Everyone is talking about Big Data, Cloud and Data Science, as a result Data Scientists are in high demand. At managetopia it is no different, we have seen an increase in requests by clients to support Data Science projects. Clients have relied on SQL databases and Excel to perform basic analysis in the past, but today they are no longer satisfied. They need something more powerful.
Although managetopia has watched the boom in Data Science over the years, we were still surprised when a long-term client approached us and requested we build a predictive model. The goal, to conduct a feasibility study to support investment decisions by utilizing a forecasting model. The question raised: can you draw conclusions on the success of companies today by using different KPI’s from the past.
Apart from the time needed to build the model, a large chunk of the workload was needed for data cleansing, because most of the data sources consisted of Excel files – approx. 100 files incorporating information about different companies - and typically for Excel using a multitude of sheets using different structures. As a result it was clear that the solution would entail applying Microsoft Office techniques for development: Excel and VBA. After drafting the specifications, it was clear that an alternative solution was needed, at least a supplementary tool to Excel and VBA.
The forecasting model should be built using machine learning techniques: decision trees or if necessary, alternative methods such as logistic regression or support vector machines. In addition, optimization of the models should be possible by applying automated tests from different model parameters. Based on the requirements the decision made was to use Python, as the whole process involved data cleansing, analyzing, building the forecasting model and using the tool for visualization of the results.
One of the main advantages of Python lies in the large data science community support and countless extensions available. 2 extensions in particular proved to be invaluable during the project: Pandas and Scikit-learn.
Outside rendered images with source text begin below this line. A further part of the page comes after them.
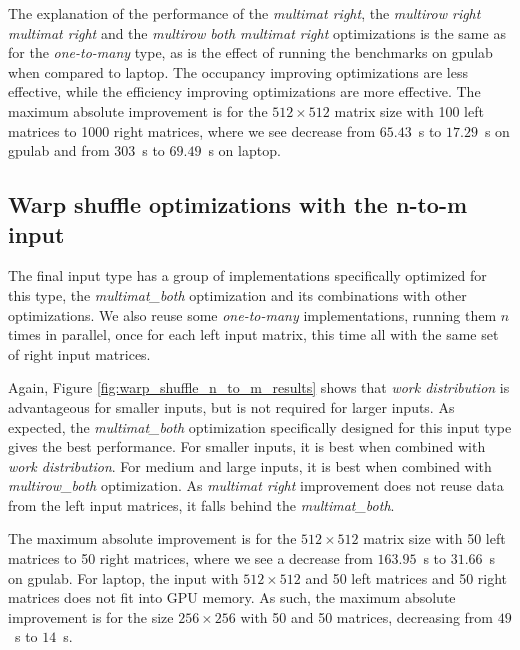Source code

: The explanation of the performance of the \textit{multimat right}, the \textit{multirow right multimat right} and the \textit{multirow both multimat right} optimizations is the same as for the \textit{one-to-many} type, as is the effect of running the benchmarks on gpulab when compared to laptop. The occupancy improving optimizations are less effective, while the efficiency improving optimizations are more effective. 
The maximum absolute improvement is for the $512 \times 512$ matrix size with 100 left matrices to 1000 right matrices, where we see decrease from $65.43$~s to $17.29$~s on gpulab and from $303$~s to $69.49$~s on laptop.


\subsection{Warp shuffle optimizations with the n-to-m input}
The final input type has a group of implementations specifically optimized for this type, the \textit{multimat\_both} optimization and its combinations with other optimizations. We also reuse some \textit{one-to-many} implementations, running them $n$ times in parallel, once for each left input matrix, this time all with the same set of right input matrices.

Again, Figure \ref{fig:warp_shuffle_n_to_m_results} shows that \textit{work distribution} is advantageous for smaller inputs, but is not required for larger inputs. As expected, the \textit{multimat\_both} optimization specifically designed for this input type gives the best performance. For smaller inputs, it is best when combined with \textit{work distribution}. For medium and large inputs, it is best when combined with \textit{multirow\_both} optimization. As \textit{multimat right} improvement does not reuse data from the left input matrices, it falls behind the \textit{multimat\_both}.

The maximum absolute improvement is for the $512 \times 512$ matrix size with 50 left matrices to 50 right matrices, where we see a decrease from $163.95$~s to $31.66$~s on gpulab. For laptop, the input with $512 \times 512$ and 50 left matrices and 50 right matrices does not fit into GPU memory. As such, the maximum absolute improvement is for the size $256 \times 256$ with 50 and 50 matrices, decreasing from $49$~s to $14$~s.

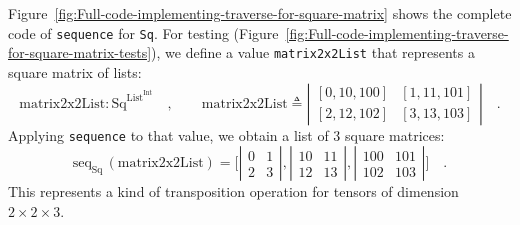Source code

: Figure~\ref{fig:Full-code-implementing-traverse-for-square-matrix}
shows the complete code of \lstinline!sequence! for \lstinline!Sq!.
For testing (Figure~\ref{fig:Full-code-implementing-traverse-for-square-matrix-tests}),
we define a value \lstinline!matrix2x2List! that represents a square
matrix of lists:
\[
\text{matrix2x2List}:\text{Sq}^{\text{List}^{\text{Int}}}\quad,\quad\quad\text{matrix2x2List}\triangleq\left|\begin{array}{cc}
\left[0,10,100\right] & \left[1,11,101\right]\\
\left[2,12,102\right] & \left[3,13,103\right]
\end{array}\right|\quad.
\]
 Applying \lstinline!sequence! to that value, we obtain a list of
$3$ square matrices:
\[
\text{seq}_{\text{Sq}}\,(\text{matrix2x2List})=\big[\left|\begin{array}{cc}
0 & 1\\
2 & 3
\end{array}\right|,\left|\begin{array}{cc}
10 & 11\\
12 & 13
\end{array}\right|,\left|\begin{array}{cc}
100 & 101\\
102 & 103
\end{array}\right|\big]\quad.
\]
This represents a kind of transposition operation for tensors of dimension
$2\times2\times3$.

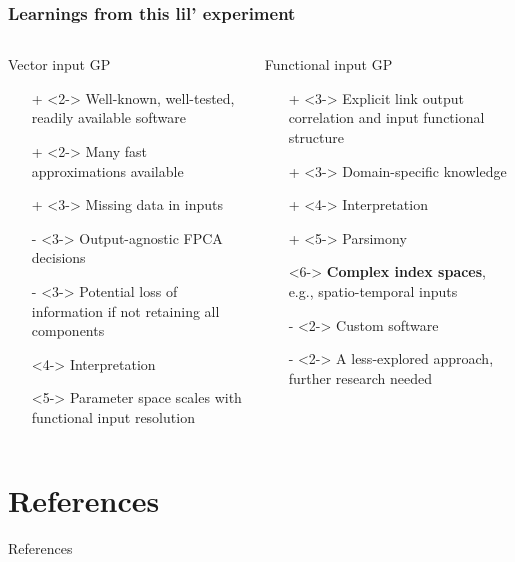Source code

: \documentclass[aspectratio=169,t]{beamer}
\begin{document}
\begin{frame}
  \frametitle{Learnings from this lil' experiment}

  \small
 
  \begin{columns}[t]
    \begin{column}{.45\textwidth}
      Vector input GP
      \begin{itemize}
      \item[+]<2-> Well-known, well-tested, readily available software
      \item[+]<2-> Many fast approximations available
      \item[+]<3-> Missing data in inputs
      \end{itemize}
      \vspace{0.25cm}
      \begin{itemize}
      \item[-]<3-> Output-agnostic FPCA decisions%
      \item[-]<3-> Potential loss of information if not retaining all
        components
      \item[\emoji{monocle-face}]<4-> Interpretation
      \item[\emoji{worried-face}]<5-> Parameter space scales with
        functional input resolution
      \end{itemize}
    \end{column}

    \begin{column}{.45\textwidth}
      Functional input GP
      \begin{itemize}
      \item[+]<3-> Explicit link output correlation and
        input functional structure
      \item[+]<3-> Domain-specific knowledge
      \item[+]<4-> Interpretation
      \item[+]<5-> Parsimony
      \item[\emoji{winking-face}]<6-> \alert{\textbf{Complex index spaces}},
        e.g., spatio-temporal inputs
      \end{itemize}
      \vspace{0.25cm}
      \begin{itemize}
      \item[-]<2-> Custom software
      \item[-]<2-> A less-explored approach, further research needed
      \end{itemize}
    \end{column}
  \end{columns}
  
\end{frame}

\section{References}

\begin{frame}{References}
  \tiny
  
  
\end{frame}
\end{document}
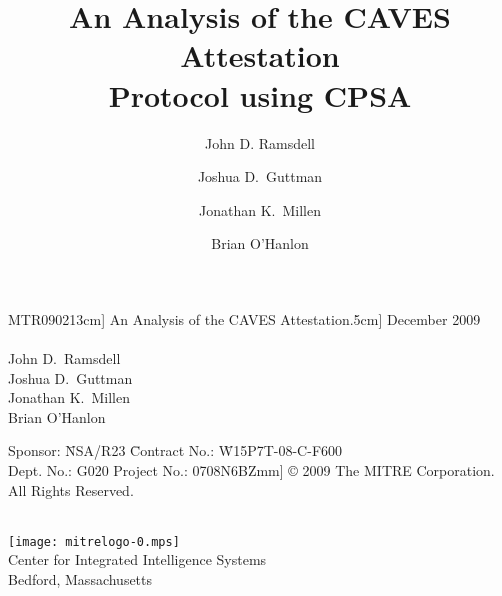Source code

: \documentclass[titlepage,12pt]{article}
\title{An Analysis of the CAVES Attestation\\ Protocol using CPSA}
\author{John D. Ramsdell\and Joshua D.~Guttman\and Jonathan K.~Millen\and
Brian O'Hanlon}
\theoremstyle{definition}
\begin{document}
\iffalse
\maketitle
\else








\begin{titlepage}
\begin{trivlist}\sffamily\bfseries\large
\item
MTR090213\1cm]
\LARGE
An Analysis of the CAVES Attestation\2.5cm]
\large
December 2009\\
~\\
\mdseries
John D.~Ramsdell\\
Joshua D.~Guttman\\
Jonathan K.~Millen\\
Brian O'Hanlon \\
\vfill
\normalsize
\bfseries
\begingroup\footnotesize
\begin{tabbing}
Sponsor: \phantom{spo} \= NSA/R23 \phantom{phantom} \=
Contract No.: \phantom{pro}\= W15P7T-08-C-F600 \\
Dept. No.: \>G020 \>Project No.: \>0708N6BZ\4mm]
{\copyright} 2009 The MITRE Corporation. All Rights Reserved.
\end{tabbing}
\endgroup
~\\
\noindent
\texttt{[image: mitrelogo-0.mps]}\\
Center for Integrated Intelligence Systems\\
Bedford, Massachusetts
\end{trivlist}
\end{titlepage}
\end{document}

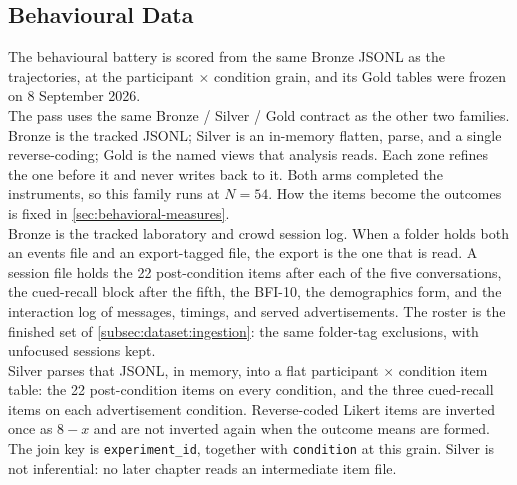 \subsection{Behavioural Data}
\label{subsec:dataset:behavioural}

The behavioural battery is scored from the same Bronze JSONL as the trajectories, at the participant \(\times\) condition grain, and its Gold tables were frozen on 8 September 2026.
\\

The pass uses the same Bronze / Silver / Gold contract as the other two families. Bronze is the tracked JSONL; Silver is an in-memory flatten, parse, and a single reverse-coding; Gold is the named views that analysis reads. Each zone refines the one before it and never writes back to it. Both arms completed the instruments, so this family runs at \(N=54\). How the items become the outcomes is fixed in \autoref{sec:behavioral-measures}.
\\

Bronze is the tracked laboratory and crowd session log.
When a folder holds both an events file and an export-tagged file, the export is the one that is read.
A session file holds the 22 post-condition items after each of the five conversations, the cued-recall block after the fifth, the BFI-10, the demographics form, and the interaction log of messages, timings, and served advertisements.
The roster is the finished set of \autoref{subsec:dataset:ingestion}: the same folder-tag exclusions, with unfocused sessions kept.
\\

Silver parses that JSONL, in memory, into a flat participant \(\times\) condition item table: the 22 post-condition items on every condition, and the three cued-recall items on each advertisement condition.
Reverse-coded Likert items are inverted once as \(8-x\) and are not inverted again when the outcome means are formed.
The join key is \texttt{experiment\_id}, together with \texttt{condition} at this grain.
Silver is not inferential: no later chapter reads an intermediate item file.
\\


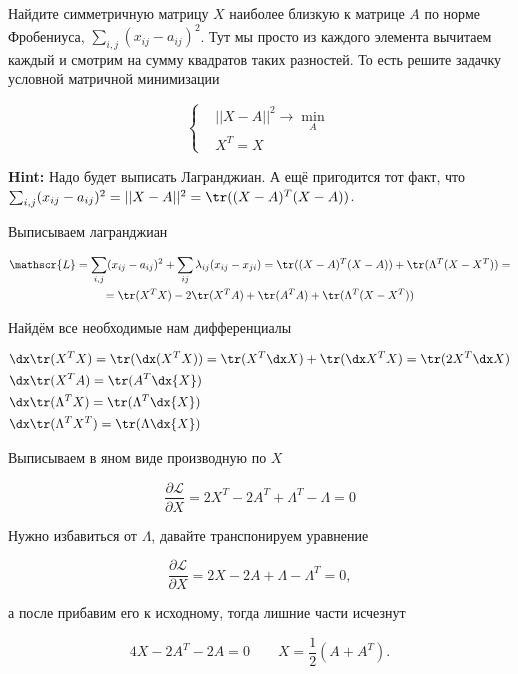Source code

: \begin{problem}{}
	Найдите симметричную матрицу $X$ наиболее близкую к матрице $A$ по норме Фробениуса, $\sum_{i,j} (x_{ij} - a_{ij})^2$. Тут мы просто из каждого элемента вычитаем каждый и смотрим на сумму квадратов таких разностей. То есть решите задачку условной матричной минимизации 
	
	\begin{equation*}
	\begin{cases}
	& ||X - A||^2 \to \min_{A}  \\
	& X^T = X
	\end{cases}
	\end{equation*}
	
	\textbf{Hint:} Надо будет выписать Лагранджиан.  А ещё пригодится тот факт, что $\sum_{i,j} (x_{ij} - a_{ij})^2 = ||X-A||^2 =  \tr((X-A)^T (X-A))$.
\end{problem}

\begin{sol} 
Выписываем лагранджиан

\begin{multline*}
\mathscr{L} = \sum_{i,j} (x_{ij} - a_{ij})^2 + \sum_{ij} \lambda_{ij} (x_{ij} - x_{ji}) = \tr((X-A)^T (X-A)) + \tr(\Lambda^T (X - X^T)) = \\ = \tr(X^TX) - 2 \tr(X^TA) + \tr(A^TA) + \tr(\Lambda^T (X - X^T))
\end{multline*}

Найдём все необходимые нам дифференциалы

\begin{equation*}
    \begin{aligned} 
    & \dx \tr(X^TX) = \tr(\dx(X^TX))  = \tr(X^T\dx X) + \tr(\dx X^T X) = \tr(2 X^T\dx X) \\
    & \dx \tr(X^TA) = \tr(A^T \dx{X}) \\
    & \dx \tr(\Lambda^TX) = \tr(\Lambda^T \dx{X}) \\
    & \dx \tr(\Lambda^TX^T) = \tr(\Lambda \dx{X}) \\
    \end{aligned} 
\end{equation*}

Выписываем в яном виде производную по $X$ 

\[
\frac{\partial \mathscr{L}}{\partial X} = 2X^T - 2A^T + \Lambda^T - \Lambda = 0
\]

Нужно избавиться от $\Lambda$, давайте транспонируем уравнение

\[
\frac{\partial \mathscr{L}}{\partial X} = 2X - 2A + \Lambda - \Lambda^T = 0,
\]

а после прибавим его к исходному, тогда лишние части исчезнут 

\[
4X - 2A^T - 2A = 0 \qquad X = \frac{1}{2}(A + A^T).
\]
\end{sol} 

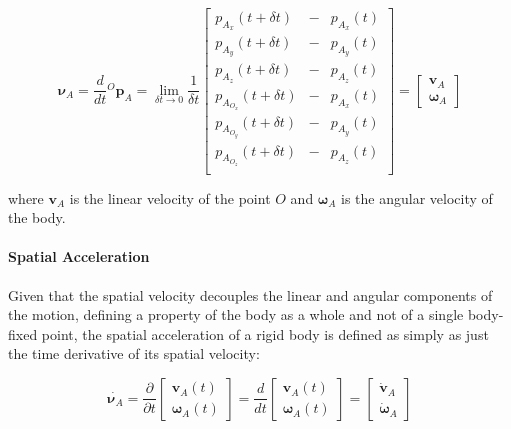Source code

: \begin{equation}
    \boldsymbol{\nu} _A = \frac{d}{dt} {}^O\mathbf{p} _A =
    \lim _{\delta t \to 0} \frac{1}{\delta t}
    \begin{bmatrix}
        p _{A _x} (t + \delta t)     & - & p _{A _x} (t) \\
        p _{A _y} (t + \delta t)     & - & p _{A _y} (t) \\
        p _{A _z} (t + \delta t)     & - & p _{A _z} (t) \\
        p _{A _{O_x}} (t + \delta t) & - & p _{A _x} (t) \\
        p _{A _{O_y}} (t + \delta t) & - & p _{A _y} (t) \\
        p _{A _{O_z}} (t + \delta t) & - & p _{A _z} (t) \\
    \end{bmatrix}
    = \begin{bmatrix}
        \mathbf{v} _A \\
        \boldsymbol{\omega} _A
    \end{bmatrix}
\end{equation}

where $\mathbf{v} _A$ is the linear velocity of the point $O$ and $\boldsymbol{\omega} _A$ is the angular velocity of the body.

\paragraph{Spatial Acceleration} Given that the spatial velocity decouples the linear and angular components of the motion, defining a property of the body as a whole and not of a single body-fixed point, the spatial acceleration of a rigid body is defined as simply as just the time derivative of its spatial velocity:

\begin{equation}
    \dot{\boldsymbol{\nu} _A} = \frac{\partial}{\partial t} \begin{bmatrix}
        \mathbf{v} _A (t) \\
        \boldsymbol{\omega} _A (t)
    \end{bmatrix} = \frac{d}{dt} \begin{bmatrix}
        \mathbf{v} _A (t) \\
        \boldsymbol{\omega} _A (t)
    \end{bmatrix}
    =
    \begin{bmatrix}
        \dot{\mathbf{v}} _A \\
        \dot{\boldsymbol{\omega}} _A
    \end{bmatrix}
\end{equation}

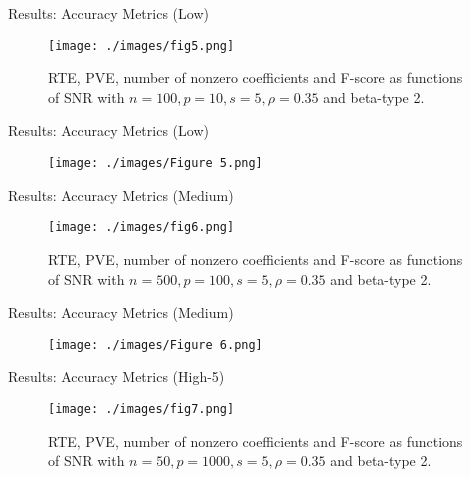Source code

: \documentclass[blue, 10pt]{beamer}
\begin{document}
\begin{frame}{Results: Accuracy Metrics (Low)}

  \begin{figure}
    \centering
    \texttt{[image: ./images/fig5.png]}
    \caption{RTE, PVE, number of nonzero coefficients and F-score as functions of SNR with $n = 100, p = 10, s = 5, \rho = 0.35$ and beta-type 2.}
  \end{figure}

\end{frame}


\begin{frame}{Results: Accuracy Metrics (Low)}

  \begin{figure}
    \centering
    \texttt{[image: ./images/Figure 5.png]}
  \end{figure}

\end{frame}


\begin{frame}{Results: Accuracy Metrics (Medium)}

  \begin{figure}
    \centering
    \texttt{[image: ./images/fig6.png]}
    \caption{RTE, PVE, number of nonzero coefficients and F-score as functions of SNR with $n = 500, p = 100, s = 5, \rho = 0.35$ and beta-type 2.}
  \end{figure}

\end{frame}


\begin{frame}{Results: Accuracy Metrics (Medium)}

  \begin{figure}
    \centering
    \texttt{[image: ./images/Figure 6.png]}
  \end{figure}

\end{frame}


\begin{frame}{Results: Accuracy Metrics (High-5)}

  \begin{figure}
    \centering
    \texttt{[image: ./images/fig7.png]}
    \caption{RTE, PVE, number of nonzero coefficients and F-score as functions of SNR with $n = 50, p = 1000, s = 5, \rho = 0.35$ and beta-type 2.}
  \end{figure}

\end{frame}
\end{document}
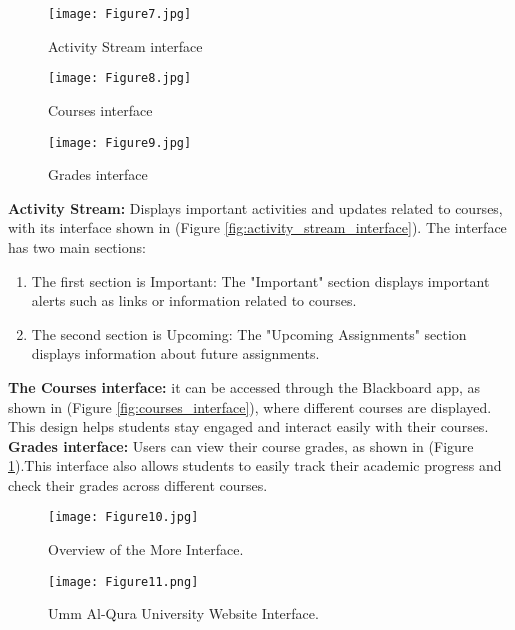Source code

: \documentclass[a4paper,12pt]{article}
\begin{document}
\newpage
\begin{figure}[h]
    \centering
    \begin{minipage}{0.32\textwidth} 
        \centering
        \texttt{[image: Figure7.jpg]} 
        \caption{Activity Stream interface}
        \label{fig:activity_stream_interface}
    \end{minipage}\hfill
    \begin{minipage}{0.32\textwidth} 
        \centering
        \texttt{[image: Figure8.jpg]} 
        \caption{Courses interface}
        \label{fig:courses_interface}
    \end{minipage} \hfill 
    \begin{minipage}{0.32\textwidth} 
        \centering
        \texttt{[image: Figure9.jpg]} 
        \caption{Grades interface}
        \label{fig:grades_interface}
    \end{minipage}
\end{figure}

\noindent
\textbf{Activity Stream:} Displays important activities and updates related to courses, with
its interface shown in (Figure \ref{fig:activity_stream_interface}). The interface has two main sections:
\begin{enumerate}
    \item  The first section is Important: The "Important" section displays important alerts such as links or information related to courses.
    \item  The second section is Upcoming: The "Upcoming Assignments" section
displays information about future assignments.
\end{enumerate}
\noindent
\textbf{The Courses interface: }it can be accessed through the Blackboard app, as shown in (Figure \ref{fig:courses_interface}), where different courses are displayed. This design helps students stay engaged and interact easily with their courses.
\vspace{0.5cm}
\newline
\noindent
\textbf{Grades interface:} Users can view their course grades, as shown in (Figure \ref{fig:grades_interface}).This interface also allows students to easily track their academic progress and check their grades across different courses.

\newpage

\begin{figure}[h!]
    \centering
    \begin{minipage}[b]{0.30\textwidth}
        \texttt{[image: Figure10.jpg]}
        \caption{Overview of the More Interface.}
        \label{fig:more_interface}
    \end{minipage}
    \hfill
    \begin{minipage}[b]{0.65\textwidth}
        \texttt{[image: Figure11.png]}
        \caption{Umm Al-Qura University Website Interface.}
        \label{fig:uqu_website_interface}
    \end{minipage}
\end{figure}
\end{document}
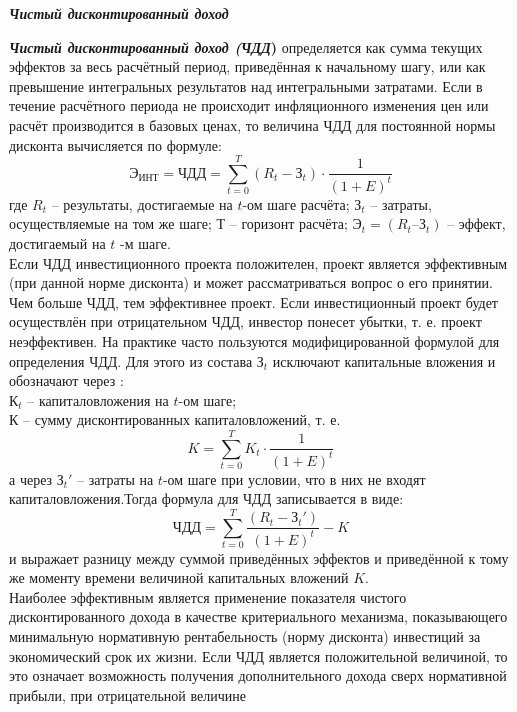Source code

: \documentclass[a4paper,12pt]{article}
\begin{document}
\begin{center}
	\textbf{\textit{Чистый дисконтированный доход}}
\end{center}
\textbf{\textit{Чистый дисконтированный доход (ЧДД})} определяется как сумма
текущих эффектов за весь расчётный период, приведённая к начальному
шагу, или как превышение интегральных результатов над интегральными
затратами.
Если в течение расчётного периода не происходит инфляционного
изменения цен или расчёт производится в базовых ценах, то величина
ЧДД для постоянной нормы дисконта вычисляется по формуле:
\begin{equation}
	Э_{ИНТ} = ЧДД = \sum_{t=0}^ T (R_t - З_t)\cdot \frac{1}{(1+E)^t}
\end{equation}
где ${R_t}$ – результаты, достигаемые на ${t}$-ом шаге расчёта; ${З_t}$ – затраты, осуществляемые на том же шаге; ${Т}$ – горизонт расчёта; ${Э_t = (R_t – З_t)}$ – эффект, достигаемый на ${t}$ -м шаге.\\
Если ЧДД инвестиционного проекта положителен, проект является
эффективным (при данной норме дисконта) и может рассматриваться вопрос о его принятии. Чем больше ЧДД, тем эффективнее проект.
Если инвестиционный проект будет осуществлён при отрицательном
ЧДД, инвестор понесет убытки, т. е. проект неэффективен.
\newpage
На практике часто пользуются модифицированной формулой для
определения ЧДД. Для этого из состава ${З_t}$ исключают капитальные вложения и обозначают через :\\
${К_t}$ – капиталовложения на ${t}$-ом шаге;\\
${К}$ – сумму дисконтированных капиталовложений, т. е.
\begin{equation}
	K = \sum_{t=0}^ T K_t \cdot \frac{1}{(1+E)^t}
\end{equation}
а через ${З_t \prime}$ – затраты на ${t}$-ом шаге при условии, что в них не входят капиталовложения.Тогда формула для ЧДД записывается в виде:
\begin{equation}
	ЧДД = {\sum_{t=0}^ T \frac{(R_t - {З_t} \prime)}{(1+E)^t}} - K
\end{equation}
и выражает разницу между суммой приведённых эффектов и приведённой
к тому же моменту времени величиной капитальных вложений ${K}$.\\
Наиболее эффективным является применение показателя чистого
дисконтированного дохода в качестве критериального механизма, показывающего минимальную нормативную рентабельность (норму дисконта)
инвестиций за экономический срок их жизни. Если ЧДД является положительной величиной, то это означает возможность получения дополнительного дохода сверх нормативной прибыли, при отрицательной величине
\end{document}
The Pandas extension delivers pre-defined data structures and functions for data cleansing and analysis. The Scikit-learn extension was needed for the forecasting model and included an optimization functionality. By applying these methods for the project in comparison with using VBA there was a considerable saving of both time and costs and shorter period needed for realization of the model.
The decision about the success of the feasibility study for the functional forecasting model is pending and it is not clear if the approach will be pursued. Python as a language with its built-in extensions has proved that the increasing utilization of corporate data will be used by managetopia for other upcoming analytics projects.